To study the jetlets and magnetic fields, scientists primarily used observations from the Solar Dynamics Observatory (SDO) and the Geostationary Operational Environmental Satellite-R Series' Solar Ultraviolet Imager (GOES-R/SUVI) instrument, as well as high-resolution magnetic field data from the Goode Solar Telescope at the Big Bear Solar Observatory in California. The whole study was driven by a phenomenon first observed by Parker Solar Probe called switchbacks – magnetic zig-zag structures in the solar wind. The combination of observations from many viewpoints, along with the high resolution of those views and Parker Solar Probe's up-close observations, helped the scientists understand the collective behavior of the jetlets.
"Previously, we could not detect enough such events to explain the observed amount of mass and energy streaming from the Sun," said Judy Karpen, coauthor on the paper and heliophysicist at NASA's Goddard Space Flight Center in Greenbelt, Maryland. "But the improved resolution of the observations and meticulous data processing enabled the new findings."
The observations showed that jetlets are present in the lower solar atmosphere across the entire Sun. This makes them a tenable driver for the constant solar wind, as opposed to other phenomena that wax and wane with the 11-year cycle of solar activity, such as solar flares and coronal mass ejections. Furthermore, the scientists calculated that the energy and mass produced by the jetlets could provide most, if not all, of the amount of energy and mass seen in the solar wind.
A Breakthrough Decades in the Making
The solar wind was first proposed in the late 1950s by the visionary scientist Eugene Parker, namesake of the Parker Solar Probe. In 1988, Parker proposed the corona could be heated by "nanoflares," tiny explosions on the solar atmosphere. Parker's theory eventually became a leading candidate to explain the heating and acceleration of the solar wind.
"The tiny reconnection events we observed are, in a way, what Eugene Parker proposed over three decades ago," Raouafi said. "I am convinced that we are on the right path toward understanding the solar wind and coronal heating."
Continued observations from Parker Solar Probe and other instruments such as NASA's Polarimeter to Unify the Corona and Heliosphere, or PUNCH, and the Daniel K. Inouye Solar Telescope, will help scientists confirm whether jetlets are the main source of solar wind.
"The findings make it much easier to explain how the solar wind is accelerated and heated," DeForest said. "We're not finished with the puzzle yet, but this is a major step forward for understanding a central mystery of solar physics."
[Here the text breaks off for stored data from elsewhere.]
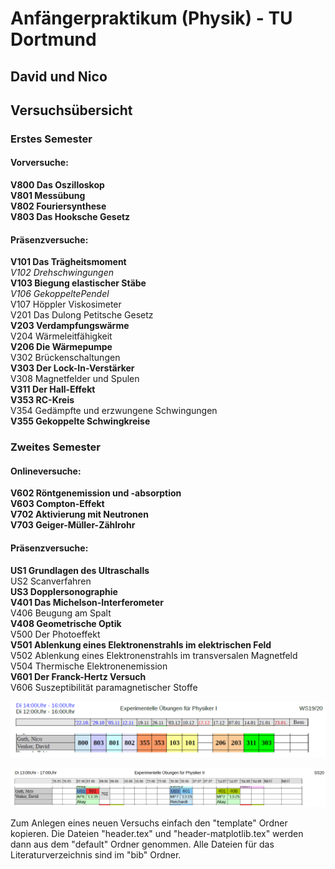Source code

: # Anfängerpraktikum (Physik) - TU Dortmund
## David und Nico

## Versuchsübersicht ##
### Erstes Semester ###
#### Vorversuche: ####  
**V800 Das Oszilloskop**  
**V801 Messübung**  
**V802 Fouriersynthese**  
**V803 Das Hooksche Gesetz**  

#### Präsenzversuche: ####  
**V101 Das Trägheitsmoment**  
*V102 Drehschwingungen*  
**V103 Biegung elastischer Stäbe**  
*V106 GekoppeltePendel*  
V107 Höppler Viskosimeter  
V201 Das Dulong Petitsche Gesetz  
**V203 Verdampfungswärme**  
V204 Wärmeleitfähigkeit  
**V206 Die Wärmepumpe**  
V302 Brückenschaltungen  
**V303 Der Lock-In-Verstärker**  
V308 Magnetfelder und Spulen  
**V311 Der Hall-Effekt**  
**V353 RC-Kreis**  
V354 Gedämpfte und erzwungene Schwingungen  
**V355 Gekoppelte Schwingkreise**  


### Zweites Semester ###  
#### Onlineversuche: ####  
**V602 Röntgenemission und -absorption  
V603 Compton-Effekt  
V702 Aktivierung mit Neutronen  
V703 Geiger-Müller-Zählrohr**  

#### Präsenzversuche: ####  
**US1 Grundlagen des Ultraschalls**  
US2 Scanverfahren  
**US3 Dopplersonographie**  
**V401 Das Michelson-Interferometer**  
V406 Beugung am Spalt  
**V408 Geometrische Optik**  
V500 Der Photoeffekt  
**V501 Ablenkung eines Elektronenstrahls im elektrischen Feld**   
V502 Ablenkung eines Elektronenstrahls im transversalen Magnetfeld   
V504 Thermische Elektronenemission  
**V601 Der Franck-Hertz Versuch**  
V606 Suszeptibilität paramagnetischer Stoffe  

   
![](Plan.png "Versuchsplan fürs Wintersemester")

![](Plan2.png "Versuchsplan fürs Sommersemester")


Zum Anlegen eines neuen Versuchs einfach den "template" Ordner kopieren.
Die Dateien "header.tex" und "header-matplotlib.tex" werden dann aus dem "default" Ordner genommen.
Alle Dateien für das Literaturverzeichnis sind im "bib" Ordner.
Parker Solar Probe was developed as part of NASA's Living With a Star program to explore aspects of the Sun-Earth system that directly affect life and society. The Living With a Star program is managed by the agency's Goddard Space Flight Center in Greenbelt, Maryland, for NASA's Science Mission Directorate in Washington. The Johns Hopkins Applied Physics Laboratory designed, built, manages, and operates the spacecraft.